13 Temmuz 2022 Çarşamba

Rasim Özdenören - Denize Açılan Kapı


Rasim Özdenören / Denize Açılan Kapı

Öykücülüğü ve denemeciliğiyle edebiyatımızda derin izler bırakmış olan Rasim Özdenören’i bu kez “Denize Açılan Kapı” adlı öykü kitabıyla sitemizde konuk edeceğiz.

Rasim Özdenören, insan ruhunun çıkmazlarını kısa öykülerle ele aldığı “Denize Açılan Kapı” adlı öykü kitabında kimi zaman “ölüm” temasını ustalıkla anlatmış kimi zaman da insan ruhundaki çalkantıları dile getirmiştir. İnsan ruhunun derinliklerine kendine has tarzıyla inen Özdenören, hayatın içinden seçtiği kesitleri yine kendine has tarzıyla anlatmış, öyküyü olaydan sıyırmıştır. Öyküyü olaydan sıyırması, sık sık ruhsal betimlemelere yer vermesi, bireyin iç dünyasını ayrıntılı bir şekilde anlatması olay öykülerini seven okurlara hitap etmeyebilir. Ancak tek solukta bir kere okunup bitirilecek bir kitap değildir “Denize Açılan Kapı”.  Defalarca, sindire sindire okumak gerekir kanımızca. Her okuyuşta farklı noktalar keşfedeceğimiz bir eser...

Eser hakkında kısa bir yoruma yer verdikten sonra kitaptan bazı alıntıları sizlere aktaralım.

Rasim Özdenören’in “Denize Açılan Kapı” Adlı Eserinden Alıntılar

-(...) Tıraş olsam mı acaba? Evet tıraşlı olarak yola çıkmak daha güzel. Tazelik. Güneş kadar taze ve eskimemiş. Fakat bizim yaptığımız eskimişliği örtmek. Eskiyoruz aslında ama tıraş olarak gizliyoruz eskimeyi.

- (...) Ben neyi sevdiğimi biliyor muyum? Galiba tükeniyor, sevgi de tükeniyor, her şey de. Bir çaresi olmalı tükenmeyi önlemenin.

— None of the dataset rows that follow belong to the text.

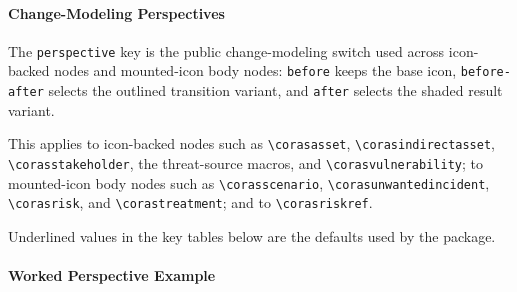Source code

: \documentclass[a4paper]{article}
\begin{document}
\paragraph{Change-Modeling Perspectives}

The \texttt{perspective} key is the public change-modeling switch used across
icon-backed nodes and mounted-icon body nodes:
\texttt{before} keeps the base icon,
\texttt{before-after} selects the outlined transition variant, and
\texttt{after} selects the shaded result variant.

This applies to icon-backed nodes such as
\texttt{\textbackslash corasasset},
\texttt{\textbackslash corasindirectasset},
\texttt{\textbackslash corasstakeholder},
the threat-source macros, and
\texttt{\textbackslash corasvulnerability};
to mounted-icon body nodes such as
\texttt{\textbackslash corasscenario},
\texttt{\textbackslash corasunwantedincident},
\texttt{\textbackslash corasrisk}, and
\texttt{\textbackslash corastreatment};
and to
\texttt{\textbackslash corasriskref}.

Underlined values in the key tables below are the defaults used by the package.

\paragraph{Worked Perspective Example}

\begin{center}
\begin{corasassetdiagram}[x=.85cm,y=.85cm,layout=manual]
  \corasasset[
    at={(0,0)},
    title={Asset},
    perspective=before
  ]
  \corasindirectasset[
    at={(3.2,0)},
    title={Indirect\\Asset},
    perspective=before-after
  ]
  \corasstakeholder[
    at={(6.4,0)},
    title={Stakeholder},
    perspective=after
  ]
\end{corasassetdiagram}
\end{center}

\begin{center}
\begin{corastreatmentdiagram}[x=.85cm,y=.85cm,layout=manual]
  \corasscenario[
    at={(0,0)},
    title={Scenario},
    meta={1 per year},
    perspective=before
  ]
  \corasunwantedincident[
    at={(4.5,0)},
    title={Incident},
    perspective=before-after
  ]
  \corastreatment[
    at={(8.6,0)},
    title={Treatment},
    perspective=after
  ]
\end{corastreatmentdiagram}
\end{center}
\end{document}
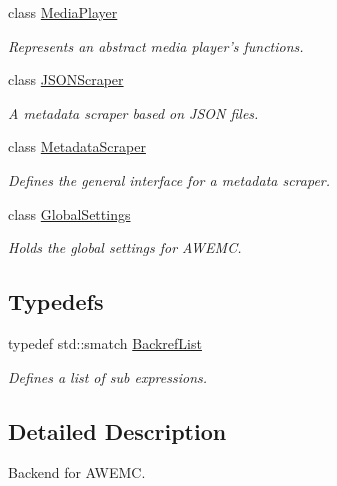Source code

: \begin{DoxyCompactItemize}
class \hyperlink{class_a_w_e_1_1_media_player}{Media\-Player}
\begin{DoxyCompactList}\small\item\em Represents an abstract media player's functions. \end{DoxyCompactList}\item 
class \hyperlink{class_a_w_e_1_1_j_s_o_n_scraper}{J\-S\-O\-N\-Scraper}
\begin{DoxyCompactList}\small\item\em A metadata scraper based on J\-S\-O\-N files. \end{DoxyCompactList}\item 
class \hyperlink{class_a_w_e_1_1_metadata_scraper}{Metadata\-Scraper}
\begin{DoxyCompactList}\small\item\em Defines the general interface for a metadata scraper. \end{DoxyCompactList}\item 
class \hyperlink{class_a_w_e_1_1_global_settings}{Global\-Settings}
\begin{DoxyCompactList}\small\item\em Holds the global settings for A\-W\-E\-M\-C. \end{DoxyCompactList}\end{DoxyCompactItemize}
\subsection*{Typedefs}
\begin{DoxyCompactItemize}
\item 
\hypertarget{namespace_a_w_e_a6425b9fb4ff7b11381265900002fbfaa}{typedef std\-::smatch \hyperlink{namespace_a_w_e_a6425b9fb4ff7b11381265900002fbfaa}{Backref\-List}}\label{namespace_a_w_e_a6425b9fb4ff7b11381265900002fbfaa}

\begin{DoxyCompactList}\small\item\em Defines a list of sub expressions. \end{DoxyCompactList}\end{DoxyCompactItemize}


\subsection{Detailed Description}
Backend for A\-W\-E\-M\-C. 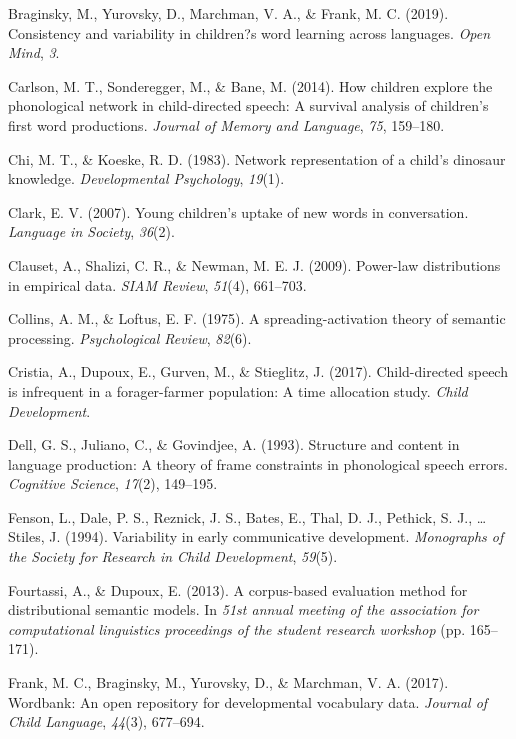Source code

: \documentclass[english,floatsintext,man]{apa6}
\theoremstyle{definition}
\theoremstyle{definition}
\theoremstyle{definition}
\theoremstyle{remark}
\begin{document}
\hypertarget{ref-braginsky2019}{}
Braginsky, M., Yurovsky, D., Marchman, V. A., \& Frank, M. C. (2019).
Consistency and variability in children?s word learning across
languages. \emph{Open Mind}, \emph{3}.

\hypertarget{ref-carlson2014}{}
Carlson, M. T., Sonderegger, M., \& Bane, M. (2014). How children
explore the phonological network in child-directed speech: A survival
analysis of children's first word productions. \emph{Journal of Memory
and Language}, \emph{75}, 159--180.

\hypertarget{ref-chi1983}{}
Chi, M. T., \& Koeske, R. D. (1983). Network representation of a child's
dinosaur knowledge. \emph{Developmental Psychology}, \emph{19}(1).

\hypertarget{ref-clark2007}{}
Clark, E. V. (2007). Young children's uptake of new words in
conversation. \emph{Language in Society}, \emph{36}(2).

\hypertarget{ref-clauset09}{}
Clauset, A., Shalizi, C. R., \& Newman, M. E. J. (2009). Power-law
distributions in empirical data. \emph{SIAM Review}, \emph{51}(4),
661--703.

\hypertarget{ref-collins1975}{}
Collins, A. M., \& Loftus, E. F. (1975). A spreading-activation theory
of semantic processing. \emph{Psychological Review}, \emph{82}(6).

\hypertarget{ref-cristia2017}{}
Cristia, A., Dupoux, E., Gurven, M., \& Stieglitz, J. (2017).
Child-directed speech is infrequent in a forager-farmer population: A
time allocation study. \emph{Child Development}.

\hypertarget{ref-dell1993}{}
Dell, G. S., Juliano, C., \& Govindjee, A. (1993). Structure and content
in language production: A theory of frame constraints in phonological
speech errors. \emph{Cognitive Science}, \emph{17}(2), 149--195.

\hypertarget{ref-fenson94}{}
Fenson, L., Dale, P. S., Reznick, J. S., Bates, E., Thal, D. J.,
Pethick, S. J., \ldots{} Stiles, J. (1994). Variability in early
communicative development. \emph{Monographs of the Society for Research
in Child Development}, \emph{59}(5).

\hypertarget{ref-fourtassi2013}{}
Fourtassi, A., \& Dupoux, E. (2013). A corpus-based evaluation method
for distributional semantic models. In \emph{51st annual meeting of the
association for computational linguistics proceedings of the student
research workshop} (pp. 165--171).

\hypertarget{ref-frank2017}{}
Frank, M. C., Braginsky, M., Yurovsky, D., \& Marchman, V. A. (2017).
Wordbank: An open repository for developmental vocabulary data.
\emph{Journal of Child Language}, \emph{44}(3), 677--694.
\end{document}
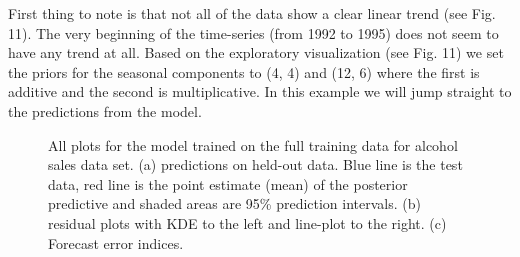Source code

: \documentclass{article}
\begin{document}
\noindent First thing to note is that not all of the data show a clear linear trend (see Fig. 11). The very beginning of the time-series (from 1992 to 1995) does not seem to have any trend at all. Based on the exploratory visualization (see Fig. 11) we set the priors for the seasonal components to (4, 4) and (12, 6) where the first is additive and the second is multiplicative. In this example we will jump straight to the predictions from the model. 

\begin{figure}[H]
    \centering
    \quad
    \quad
    \caption{All plots for the model trained on the full training data for alcohol sales data set. (a) predictions on held-out data. Blue line is the test data, red line is the point estimate (mean) of the posterior predictive and shaded areas are 95\% prediction intervals. (b) residual plots with KDE to the left and line-plot to the right. (c) Forecast error indices. }
\end{figure}
\end{document}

- (...) Tekrarı mümkün olmayan tek gerçek var, ölüm. (Kitaplara bakar.) Bunlarsa yaşamayı anlatıyor. Yavanlıkları bundan olsa gerek. Bilmemiz gereken tek gerçeğe yaklaşan bile yok. (Küskün bir sesle) Asıl şaşılacak olan şey budur işte.

-Kimi zaman güneş ışığına boğulmuş tozlu sokaklarda bir başına yalnızlık duyguları boğazına düğümlenmiş olarak ve nereye gideceğini bilmeden dolaşırdı.

-Duru, boş sokaklar hiçbir şey söylemezdi ona. Ya da söylerse eğer, söyledikleri onu kahretmekten başka işe yaramazdı.

-Ama göze aldığı hayatın kaçınılmaz gerekleri diye saydığı, daha doğrusu kendisine öyle belletilmiş olan bütün bunlar, basit bir kapı gıcırtısından daha mı önemli şeylerdi?

-Bütün ömrünü değersiz şeylere boyun eğmeyi öğrenmek için harcamış gibi duyumsuyordu kendini.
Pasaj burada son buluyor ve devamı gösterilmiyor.